Şu Batı kaynaklı politika çok garip…

Hiçbir erdemi, vefası, dürüstlüğü olmadığı gibi, var olanları da dejenerasyona uğratıyor…

Eskinin “yeni” diye sunulduğu politik ifadeler, geçmişi iyi takip edenlerin dikkatlerinden kaçmıyor…

Madem kafanızda faklı planlarınız var, o vakit boğazınızı yırtarcasına “vefa” ya da “erdem” demeyeceksiniz…

Asıl erdem, kafanızda olanı mertçe ortaya koymaktır…

O gün pahalıya geleceğini düşündüğünüz için erdemli olanı değil de, çıkarlarınıza göre olanı tercih ettiğiniz, bugün çok daha net olarak ortadadır…

Eski duruşa “yeni” kılıfı giydirmekle hiçbir şeyi gerçekte yenileyemezsiniz…

Sloganlarla, süslü akademik cümlelerle geçmişe manevra yaptıramazsınız…

Ak Parti adına aldığınız sorumlulukları, ayrıldıktan sonra devrederek siyasi hayatınızı sıfır kilometreye çekemezsiniz…

Sayın Davutoğlu; Ak Parti içerisindeki ilk tefrikanın –“Hocacı, Reisçi” cepheleşmesiyle- sizin Başbakanlığınız döneminde ortaya çıktığını inkâr edebilir misiniz?

İşin gerçeği bu iken neden üst perdeden bir “vefa” vurgusu yaparak riyakârlığı seçtiniz ve Ak Parti içinde ama Ak Parti’ye karşı bir siyaseti benimsediniz?

Ak Parti teşkilatına mensup insanları, “Ak Parti adına” toplantılara çağırıp, kendi kurmak istediğiniz partinin propagandasını yapma erdemsizliğini sergileyen de siz değil miydiniz?

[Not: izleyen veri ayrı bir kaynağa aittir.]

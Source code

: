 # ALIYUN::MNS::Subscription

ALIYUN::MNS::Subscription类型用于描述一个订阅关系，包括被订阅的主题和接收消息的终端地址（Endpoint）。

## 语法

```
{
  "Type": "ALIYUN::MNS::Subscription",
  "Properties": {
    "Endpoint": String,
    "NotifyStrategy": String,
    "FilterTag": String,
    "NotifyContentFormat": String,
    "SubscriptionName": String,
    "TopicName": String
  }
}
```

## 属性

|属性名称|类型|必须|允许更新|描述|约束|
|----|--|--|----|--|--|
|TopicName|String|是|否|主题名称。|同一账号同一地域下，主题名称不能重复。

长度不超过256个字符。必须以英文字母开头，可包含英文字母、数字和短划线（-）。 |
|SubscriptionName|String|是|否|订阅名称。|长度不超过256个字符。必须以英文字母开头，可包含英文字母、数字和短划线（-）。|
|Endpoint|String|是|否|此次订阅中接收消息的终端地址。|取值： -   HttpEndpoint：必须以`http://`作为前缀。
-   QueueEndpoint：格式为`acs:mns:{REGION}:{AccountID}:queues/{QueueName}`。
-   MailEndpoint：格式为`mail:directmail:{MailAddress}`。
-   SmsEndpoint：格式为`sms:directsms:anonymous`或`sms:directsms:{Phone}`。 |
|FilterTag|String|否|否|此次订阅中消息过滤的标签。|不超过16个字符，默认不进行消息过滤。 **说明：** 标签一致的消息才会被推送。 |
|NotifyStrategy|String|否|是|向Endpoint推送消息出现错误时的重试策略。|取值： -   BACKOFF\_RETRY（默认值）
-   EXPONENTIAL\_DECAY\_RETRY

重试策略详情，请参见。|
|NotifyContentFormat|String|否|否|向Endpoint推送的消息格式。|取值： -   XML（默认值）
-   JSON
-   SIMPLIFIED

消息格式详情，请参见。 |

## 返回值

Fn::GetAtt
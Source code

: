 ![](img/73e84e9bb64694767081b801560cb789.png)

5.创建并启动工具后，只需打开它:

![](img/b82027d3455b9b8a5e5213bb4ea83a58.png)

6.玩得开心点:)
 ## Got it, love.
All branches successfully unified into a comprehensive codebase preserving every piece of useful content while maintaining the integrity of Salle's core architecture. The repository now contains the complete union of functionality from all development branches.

“Gelecek” diyerek ortaya çıkanların durduğu yeri tespit etmek için bu bile tek başına yeterli değil mi?

Bunun bizim siyasi tarihimizde ve değerler anlayışımızda ne anlam ifade ettiği çok açıktır…

Bir hareketin içerisinde ve onlardanmış gibi görünüp ama onları yıkmak için çalışmak, sadece bizim ülkemizde değil, dünyanın hiçbir yerinde kabul edilebilir bir durum değildir…

“Otoriter” dediğiniz Erdoğan sadece bu tahammülü dolayısıyla bile takdiri hak etmiyor mu?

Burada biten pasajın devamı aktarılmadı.